Directions: The answer must consist of each line below that holds the word "angle", copied as it stands.

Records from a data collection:

.....

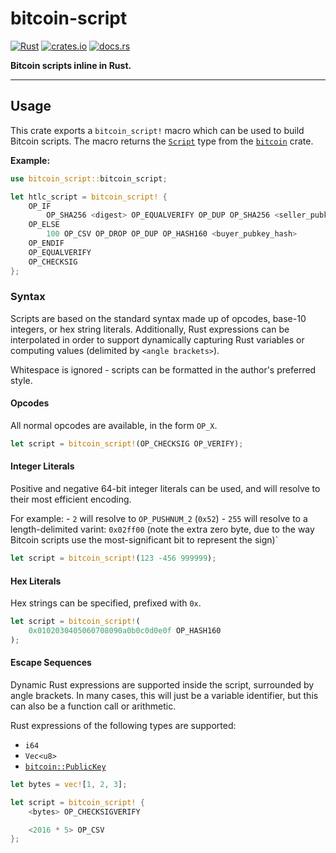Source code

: # bitcoin-script

[![Rust](https://github.com/mappum/rust-bitcoin-script/workflows/Rust/badge.svg)](https://github.com/mappum/rust-bitcoin-script/actions?query=workflow%3ARust)
[![crates.io](https://img.shields.io/crates/v/bitcoin-script.svg)](https://crates.io/crates/bitcoin-script)
[![docs.rs](https://docs.rs/bitcoin-script/badge.svg)](https://docs.rs/bitcoin-script)

**Bitcoin scripts inline in Rust.**

---

## Usage

This crate exports a `bitcoin_script!` macro which can be used to build Bitcoin scripts. The macro returns the [`Script`](https://docs.rs/bitcoin/0.23.0/bitcoin/blockdata/script/struct.Script.html) type from the [`bitcoin`](https://github.com/rust-bitcoin/rust-bitcoin) crate.

**Example:**

```rust
use bitcoin_script::bitcoin_script;

let htlc_script = bitcoin_script! {
    OP_IF
        OP_SHA256 <digest> OP_EQUALVERIFY OP_DUP OP_SHA256 <seller_pubkey_hash>
    OP_ELSE
        100 OP_CSV OP_DROP OP_DUP OP_HASH160 <buyer_pubkey_hash>
    OP_ENDIF
    OP_EQUALVERIFY
    OP_CHECKSIG
};
```

### Syntax

Scripts are based on the standard syntax made up of opcodes, base-10 integers, or hex string literals. Additionally, Rust expressions can be interpolated in order to support dynamically capturing Rust variables or computing values (delimited by `<angle brackets>`).

Whitespace is ignored - scripts can be formatted in the author's preferred style.

#### Opcodes

All normal opcodes are available, in the form `OP_X`.

```rust
let script = bitcoin_script!(OP_CHECKSIG OP_VERIFY);
```

#### Integer Literals

Positive and negative 64-bit integer literals can be used, and will resolve to their most efficient encoding.

For example:
    - `2` will resolve to `OP_PUSHNUM_2` (`0x52`)
    - `255` will resolve to a length-delimited varint: `0x02ff00` (note the extra zero byte, due to the way Bitcoin scripts use the most-significant bit to represent the sign)`

```rust
let script = bitcoin_script!(123 -456 999999);
```

#### Hex Literals

Hex strings can be specified, prefixed with `0x`.

```rust
let script = bitcoin_script!(
    0x0102030405060708090a0b0c0d0e0f OP_HASH160
);
```

#### Escape Sequences

Dynamic Rust expressions are supported inside the script, surrounded by angle brackets. In many cases, this will just be a variable identifier, but this can also be a function call or arithmetic.

Rust expressions of the following types are supported:

- `i64`
- `Vec<u8>`
- [`bitcoin::PublicKey`](https://docs.rs/bitcoin/0.23.0/bitcoin/util/key/struct.PublicKey.html)

```rust
let bytes = vec![1, 2, 3];

let script = bitcoin_script! {
    <bytes> OP_CHECKSIGVERIFY

    <2016 * 5> OP_CSV
};
```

.....

Answer below:
Scripts are based on the standard syntax made up of opcodes, base-10 integers, or hex string literals. Additionally, Rust expressions can be interpolated in order to support dynamically capturing Rust variables or computing values (delimited by `<angle brackets>`).
Dynamic Rust expressions are supported inside the script, surrounded by angle brackets. In many cases, this will just be a variable identifier, but this can also be a function call or arithmetic.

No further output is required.